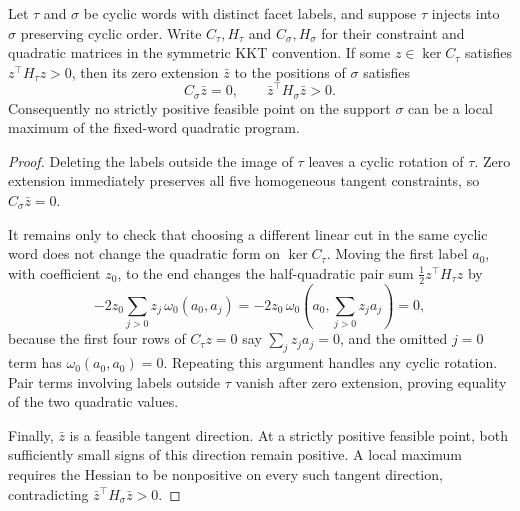 \begin{lemma}%
\label{lem:kkt-cyclic-obstruction-inheritance}
Let \(\tau\) and \(\sigma\) be cyclic words with distinct facet labels, and
suppose \(\tau\) injects into \(\sigma\) preserving cyclic order.  Write
\(C_\tau,H_\tau\) and \(C_\sigma,H_\sigma\) for their constraint and
quadratic matrices in the symmetric KKT convention.  If some
\(z\in\ker C_\tau\) satisfies \(z^\top H_\tau z>0\), then its zero extension
\(\bar z\) to the positions of \(\sigma\) satisfies
\[
 C_\sigma\bar z=0,\qquad
 \bar z^\top H_\sigma\bar z>0.
\]
Consequently no strictly positive feasible point on the support \(\sigma\)
can be a local maximum of the fixed-word quadratic program.
\end{lemma}

\begin{proof}
Deleting the labels outside the image of \(\tau\) leaves a cyclic rotation of
\(\tau\).  Zero extension immediately preserves all five homogeneous tangent
constraints, so \(C_\sigma\bar z=0\).

It remains only to check that choosing a different linear cut in the same
cyclic word does not change the quadratic form on \(\ker C_\tau\).  Moving
the first label \(a_0\), with coefficient \(z_0\), to the end changes the
half-quadratic pair sum \(\tfrac12z^\top H_\tau z\) by
\[
 -2z_0\sum_{j>0}z_j\,\omega_0(a_0,a_j)
 =-2z_0\,\omega_0\!\left(a_0,\sum_{j>0}z_ja_j\right)=0,
\]
because the first four rows of \(C_\tau z=0\) say
\(\sum_jz_ja_j=0\), and the omitted \(j=0\) term has
\(\omega_0(a_0,a_0)=0\).  Repeating this argument handles any cyclic
rotation.  Pair terms involving labels outside \(\tau\) vanish after zero
extension, proving equality of the two quadratic values.

Finally, \(\bar z\) is a feasible tangent direction.  At a strictly positive
feasible point, both sufficiently small signs of this direction remain
positive.  A local maximum requires the Hessian to be nonpositive on every
such tangent direction, contradicting
\(\bar z^\top H_\sigma\bar z>0\).
\end{proof}

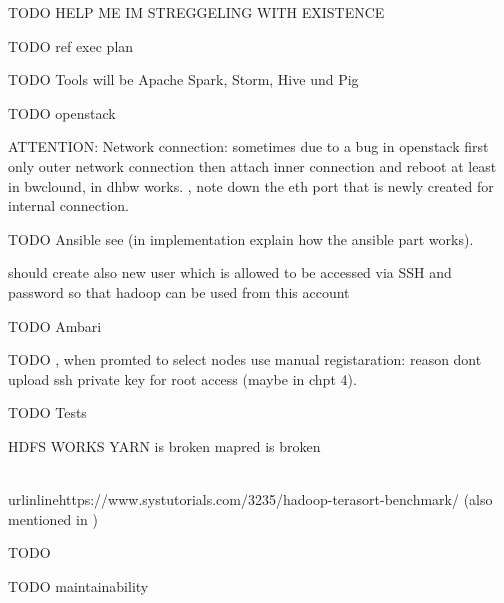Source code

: TODO HELP ME IM STREGGELING WITH EXISTENCE



TODO ref exec plan

TODO Tools will be Apache Spark, Storm, Hive und Pig

TODO openstack

    ATTENTION: Network connection: sometimes due to a bug in openstack first only outer network connection then attach inner connection and reboot at least in bwclound, in dhbw works. 
    , note down the eth port that is newly created for internal connection.
    


TODO Ansible
see 
     (in implementation explain how the ansible part works). 
     
     should create also new user which is allowed to be accessed via SSH and  password so that hadoop can be used from this account

TODO Ambari

    TODO ,  when promted to select nodes use manual registaration: reason dont upload ssh private key for root access (maybe in chpt 4).

TODO Tests

HDFS WORKS
YARN is broken
mapred is broken



\\urlinline{https://www.systutorials.com/3235/hadoop-terasort-benchmark/} (also mentioned in \autocite[][]{white2015hadoop})



TODO

TODO maintainability
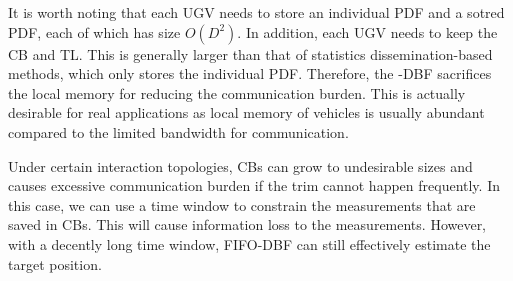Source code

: 	
	It is worth noting that each UGV needs to store an individual PDF and a sotred PDF, each of which has size $O(D^2)$. 
	In addition, each UGV needs to keep the CB and TL.
	This is generally larger than that of statistics dissemination-based methods, which only stores the individual PDF.
	Therefore, the \proto-DBF sacrifices the local memory for reducing the communication burden. 
	This is actually desirable for real applications as local memory of vehicles is usually abundant compared to the limited bandwidth for communication.
	
	
	\begin{rem}
		Under certain interaction topologies, CBs can grow to undesirable sizes and causes excessive communication burden if the trim cannot happen frequently.
		In this case, we can use a time window to constrain the measurements that are saved in CBs.
		This will cause information loss to the measurements.
		However, with a decently long time window, FIFO-DBF can still effectively estimate the target position.
	\end{rem}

**TASK TO CARRY OUT:** Look through the data and show every line containing "strictly".

**YOUR SOLUTION:**
Consequently no strictly positive feasible point on the support \(\sigma\)
Finally, \(\bar z\) is a feasible tangent direction.  At a strictly positive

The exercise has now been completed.